── RECORDS
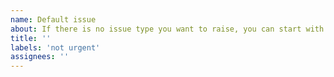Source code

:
 ```yaml
---
name: Default issue
about: If there is no issue type you want to raise, you can start with this one. But this issue maybe will get a lower priority to deal with.
title: ''
labels: 'not urgent'
assignees: ''
---
```


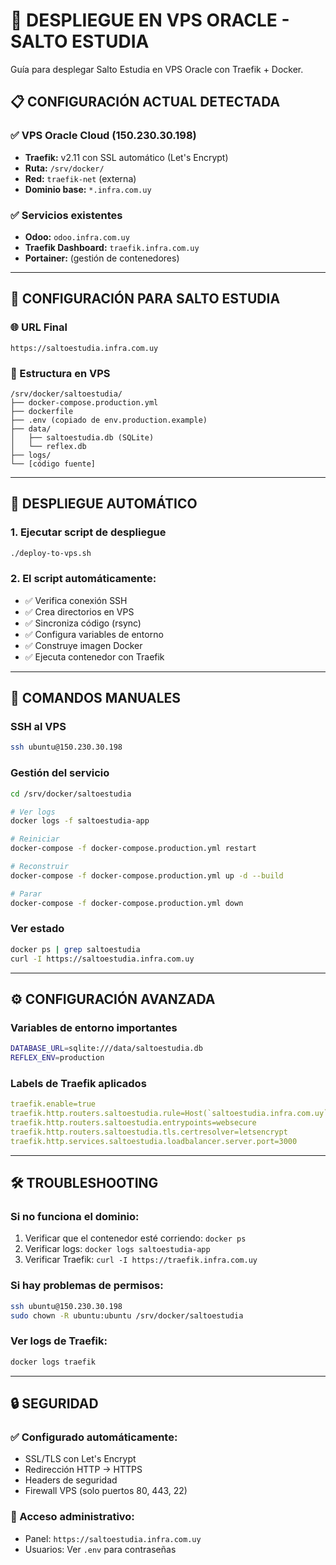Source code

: # 🚀 DESPLIEGUE EN VPS ORACLE - SALTO ESTUDIA

Guía para desplegar Salto Estudia en VPS Oracle con Traefik + Docker.

## 📋 CONFIGURACIÓN ACTUAL DETECTADA

### ✅ VPS Oracle Cloud (150.230.30.198)
- **Traefik:** v2.11 con SSL automático (Let's Encrypt)
- **Ruta:** `/srv/docker/` 
- **Red:** `traefik-net` (externa)
- **Dominio base:** `*.infra.com.uy`

### ✅ Servicios existentes
- **Odoo:** `odoo.infra.com.uy`
- **Traefik Dashboard:** `traefik.infra.com.uy`
- **Portainer:** (gestión de contenedores)

---

## 🎯 CONFIGURACIÓN PARA SALTO ESTUDIA

### 🌐 URL Final
```
https://saltoestudia.infra.com.uy
```

### 📁 Estructura en VPS
```
/srv/docker/saltoestudia/
├── docker-compose.production.yml
├── dockerfile
├── .env (copiado de env.production.example)
├── data/
│   ├── saltoestudia.db (SQLite)
│   └── reflex.db
├── logs/
└── [código fuente]
```

---

## 🚀 DESPLIEGUE AUTOMÁTICO

### 1. Ejecutar script de despliegue
```bash
./deploy-to-vps.sh
```

### 2. El script automáticamente:
- ✅ Verifica conexión SSH
- ✅ Crea directorios en VPS
- ✅ Sincroniza código (rsync)
- ✅ Configura variables de entorno
- ✅ Construye imagen Docker
- ✅ Ejecuta contenedor con Traefik

---

## 🔧 COMANDOS MANUALES

### SSH al VPS
```bash
ssh ubuntu@150.230.30.198
```

### Gestión del servicio
```bash
cd /srv/docker/saltoestudia

# Ver logs
docker logs -f saltoestudia-app

# Reiniciar
docker-compose -f docker-compose.production.yml restart

# Reconstruir
docker-compose -f docker-compose.production.yml up -d --build

# Parar
docker-compose -f docker-compose.production.yml down
```

### Ver estado
```bash
docker ps | grep saltoestudia
curl -I https://saltoestudia.infra.com.uy
```

---

## ⚙️ CONFIGURACIÓN AVANZADA

### Variables de entorno importantes
```bash
DATABASE_URL=sqlite:///data/saltoestudia.db
REFLEX_ENV=production
```

### Labels de Traefik aplicados
```yaml
traefik.enable=true
traefik.http.routers.saltoestudia.rule=Host(`saltoestudia.infra.com.uy`)
traefik.http.routers.saltoestudia.entrypoints=websecure
traefik.http.routers.saltoestudia.tls.certresolver=letsencrypt
traefik.http.services.saltoestudia.loadbalancer.server.port=3000
```

---

## 🛠️ TROUBLESHOOTING

### Si no funciona el dominio:
1. Verificar que el contenedor esté corriendo: `docker ps`
2. Verificar logs: `docker logs saltoestudia-app`
3. Verificar Traefik: `curl -I https://traefik.infra.com.uy`

### Si hay problemas de permisos:
```bash
ssh ubuntu@150.230.30.198
sudo chown -R ubuntu:ubuntu /srv/docker/saltoestudia
```

### Ver logs de Traefik:
```bash
docker logs traefik
```

---

## 🔒 SEGURIDAD

### ✅ Configurado automáticamente:
- SSL/TLS con Let's Encrypt
- Redirección HTTP → HTTPS
- Headers de seguridad
- Firewall VPS (solo puertos 80, 443, 22)

### 🔐 Acceso administrativo:
- Panel: `https://saltoestudia.infra.com.uy`
- Usuarios: Ver `.env` para contraseñas 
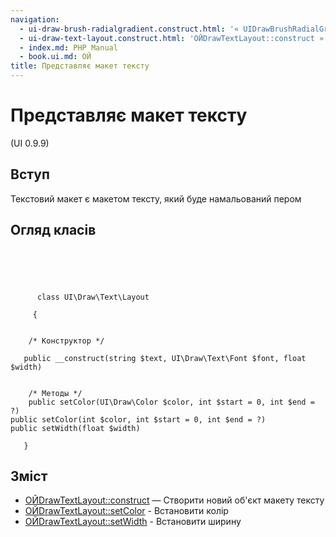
 ```yaml
---
navigation:
  - ui-draw-brush-radialgradient.construct.html: '« UIDrawBrushRadialGradient::construct'
  - ui-draw-text-layout.construct.html: 'ОЙDrawTextLayout::construct »'
  - index.md: PHP Manual
  - book.ui.md: ОЙ
title: Представляє макет тексту
---
```

# Представляє макет тексту

(UI 0.9.9)

## Вступ

Текстовий макет є макетом тексту, який буде намальований пером

## Огляд класів

```classsynopsis



    
     
      class UI\Draw\Text\Layout
     
     {


    /* Конструктор */
    
   public __construct(string $text, UI\Draw\Text\Font $font, float $width)


    /* Методы */
    public setColor(UI\Draw\Color $color, int $start = 0, int $end = ?)
public setColor(int $color, int $start = 0, int $end = ?)
public setWidth(float $width)

   }
```

## Зміст

-   [ОЙDrawTextLayout::construct](ui-draw-text-layout.construct.html) — Створити новий об'єкт макету тексту
-   [ОЙDrawTextLayout::setColor](ui-draw-text-layout.setcolor.html) - Встановити колір
-   [ОЙDrawTextLayout::setWidth](ui-draw-text-layout.setwidth.html) - Встановити ширину
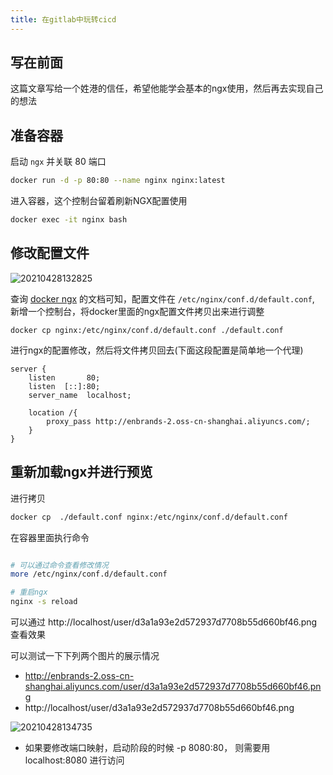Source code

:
 ```yaml
---
title: 在gitlab中玩转cicd
---
```


<!-- toc -->

## 写在前面

这篇文章写给一个姓港的信任，希望他能学会基本的ngx使用，然后再去实现自己的想法

## 准备容器    
启动 `ngx` 并关联 80 端口
``` bash
docker run -d -p 80:80 --name nginx nginx:latest
```

进入容器，这个控制台留着刷新NGX配置使用
``` bash
docker exec -it nginx bash
```

## 修改配置文件
![20210428132825](https://zunyan.oss-cn-hongkong.aliyuncs.com//images%5Cblog%5C3daa2ffd517177b6239fc8d7a3923d27.png)

查询 [docker ngx](https://hub.docker.com/_/nginx) 的文档可知，配置文件在 `/etc/nginx/conf.d/default.conf`, 新增一个控制台，将docker里面的ngx配置文件拷贝出来进行调整
```
docker cp nginx:/etc/nginx/conf.d/default.conf ./default.conf
```

进行ngx的配置修改，然后将文件拷贝回去(下面这段配置是简单地一个代理)
```
server {
    listen       80;
    listen  [::]:80;
    server_name  localhost;

    location /{
        proxy_pass http://enbrands-2.oss-cn-shanghai.aliyuncs.com/;
    }
}
```

## 重新加载ngx并进行预览
进行拷贝
``` bash
docker cp  ./default.conf nginx:/etc/nginx/conf.d/default.conf
```

在容器里面执行命令
``` bash

# 可以通过命令查看修改情况
more /etc/nginx/conf.d/default.conf

# 重启ngx
nginx -s reload
```

可以通过 http://localhost/user/d3a1a93e2d572937d7708b55d660bf46.png 查看效果

可以测试一下下列两个图片的展示情况
- http://enbrands-2.oss-cn-shanghai.aliyuncs.com/user/d3a1a93e2d572937d7708b55d660bf46.png
- http://localhost/user/d3a1a93e2d572937d7708b55d660bf46.png

![20210428134735](https://zunyan.oss-cn-hongkong.aliyuncs.com//images%5Cblog%5C80f4f37f0ca9616b694ab0c911fe2a19.png)


- 如果要修改端口映射，启动阶段的时候 -p 8080:80， 则需要用 localhost:8080 进行访问
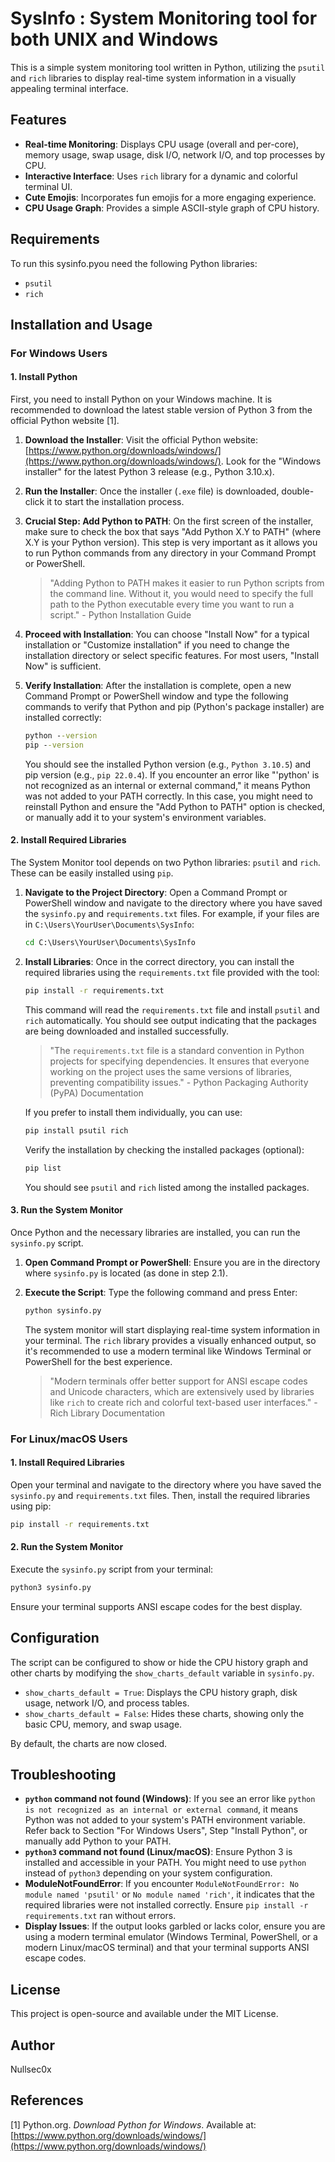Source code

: # SysInfo : System Monitoring tool for both UNIX and Windows

This is a simple system monitoring tool written in Python, utilizing the `psutil` and `rich` libraries to display real-time system information in a visually appealing terminal interface.

## Features

*   **Real-time Monitoring**: Displays CPU usage (overall and per-core), memory usage, swap usage, disk I/O, network I/O, and top processes by CPU.
*   **Interactive Interface**: Uses `rich` library for a dynamic and colorful terminal UI.
*   **Cute Emojis**: Incorporates fun emojis for a more engaging experience.
*   **CPU Usage Graph**: Provides a simple ASCII-style graph of CPU history.

## Requirements

To run this sysinfo.pyou need the following Python libraries:

*   `psutil`
*   `rich`

## Installation and Usage

### For Windows Users

#### 1. Install Python

First, you need to install Python on your Windows machine. It is recommended to download the latest stable version of Python 3 from the official Python website [1].

1.  **Download the Installer**: Visit the official Python website: [https://www.python.org/downloads/windows/](https://www.python.org/downloads/windows/). Look for the "Windows installer" for the latest Python 3 release (e.g., Python 3.10.x).

2.  **Run the Installer**: Once the installer (`.exe` file) is downloaded, double-click it to start the installation process.

3.  **Crucial Step: Add Python to PATH**: On the first screen of the installer, make sure to check the box that says "Add Python X.Y to PATH" (where X.Y is your Python version). This step is very important as it allows you to run Python commands from any directory in your Command Prompt or PowerShell.

    > "Adding Python to PATH makes it easier to run Python scripts from the command line. Without it, you would need to specify the full path to the Python executable every time you want to run a script." - Python Installation Guide

4.  **Proceed with Installation**: You can choose "Install Now" for a typical installation or "Customize installation" if you need to change the installation directory or select specific features. For most users, "Install Now" is sufficient.

5.  **Verify Installation**: After the installation is complete, open a new Command Prompt or PowerShell window and type the following commands to verify that Python and pip (Python's package installer) are installed correctly:

    ```cmd
    python --version
    pip --version
    ```

    You should see the installed Python version (e.g., `Python 3.10.5`) and pip version (e.g., `pip 22.0.4`). If you encounter an error like "'python' is not recognized as an internal or external command," it means Python was not added to your PATH correctly. In this case, you might need to reinstall Python and ensure the "Add Python to PATH" option is checked, or manually add it to your system's environment variables.

#### 2. Install Required Libraries

The System Monitor tool depends on two Python libraries: `psutil` and `rich`. These can be easily installed using `pip`.

1.  **Navigate to the Project Directory**: Open a Command Prompt or PowerShell window and navigate to the directory where you have saved the `sysinfo.py` and `requirements.txt` files. For example, if your files are in `C:\Users\YourUser\Documents\SysInfo`:

    ```cmd
    cd C:\Users\YourUser\Documents\SysInfo
    ```

2.  **Install Libraries**: Once in the correct directory, you can install the required libraries using the `requirements.txt` file provided with the tool:

    ```cmd
    pip install -r requirements.txt
    ```

    This command will read the `requirements.txt` file and install `psutil` and `rich` automatically. You should see output indicating that the packages are being downloaded and installed successfully.

    > "The `requirements.txt` file is a standard convention in Python projects for specifying dependencies. It ensures that everyone working on the project uses the same versions of libraries, preventing compatibility issues." - Python Packaging Authority (PyPA) Documentation

    If you prefer to install them individually, you can use:

    ```cmd
    pip install psutil rich
    ```

    Verify the installation by checking the installed packages (optional):

    ```cmd
    pip list
    ```

    You should see `psutil` and `rich` listed among the installed packages.

#### 3. Run the System Monitor

Once Python and the necessary libraries are installed, you can run the `sysinfo.py` script.

1.  **Open Command Prompt or PowerShell**: Ensure you are in the directory where `sysinfo.py` is located (as done in step 2.1).

2.  **Execute the Script**: Type the following command and press Enter:

    ```cmd
    python sysinfo.py
    ```

    The system monitor will start displaying real-time system information in your terminal. The `rich` library provides a visually enhanced output, so it's recommended to use a modern terminal like Windows Terminal or PowerShell for the best experience.

    > "Modern terminals offer better support for ANSI escape codes and Unicode characters, which are extensively used by libraries like `rich` to create rich and colorful text-based user interfaces." - Rich Library Documentation

### For Linux/macOS Users

#### 1. Install Required Libraries

Open your terminal and navigate to the directory where you have saved the `sysinfo.py` and `requirements.txt` files. Then, install the required libraries using pip:

```bash
pip install -r requirements.txt
```

#### 2. Run the System Monitor

Execute the `sysinfo.py` script from your terminal:

```bash
python3 sysinfo.py
```

Ensure your terminal supports ANSI escape codes for the best display.

## Configuration

The script can be configured to show or hide the CPU history graph and other charts by modifying the `show_charts_default` variable in `sysinfo.py`.

*   `show_charts_default = True`: Displays the CPU history graph, disk usage, network I/O, and process tables.
*   `show_charts_default = False`: Hides these charts, showing only the basic CPU, memory, and swap usage.

By default, the charts are now closed.

## Troubleshooting

*   **`python` command not found (Windows)**: If you see an error like `python is not recognized as an internal or external command`, it means Python was not added to your system's PATH environment variable. Refer back to Section "For Windows Users", Step "Install Python", or manually add Python to your PATH.
*   **`python3` command not found (Linux/macOS)**: Ensure Python 3 is installed and accessible in your PATH. You might need to use `python` instead of `python3` depending on your system configuration.
*   **ModuleNotFoundError**: If you encounter `ModuleNotFoundError: No module named 'psutil'` or `No module named 'rich'`, it indicates that the required libraries were not installed correctly. Ensure `pip install -r requirements.txt` ran without errors.
*   **Display Issues**: If the output looks garbled or lacks color, ensure you are using a modern terminal emulator (Windows Terminal, PowerShell, or a modern Linux/macOS terminal) and that your terminal supports ANSI escape codes.

## License

This project is open-source and available under the MIT License.

## Author

Nullsec0x

## References

[1] Python.org. *Download Python for Windows*. Available at: [https://www.python.org/downloads/windows/](https://www.python.org/downloads/windows/)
────
- DIRECTIONS -
Repeat the lines exactly as they stand, from the opening line of the data through the line with "- SALTO ESTUDIA". Pictures stay out of the copy.

- WRITTEN ANSWER -
Source code

:
 ```yaml
---
name: Default issue
about: If there is no issue type you want to raise, you can start with this one. But this issue maybe will get a lower priority to deal with.
title: ''
labels: 'not urgent'
assignees: ''
---
```


Source code

: # 🚀 DESPLIEGUE EN VPS ORACLE - SALTO ESTUDIA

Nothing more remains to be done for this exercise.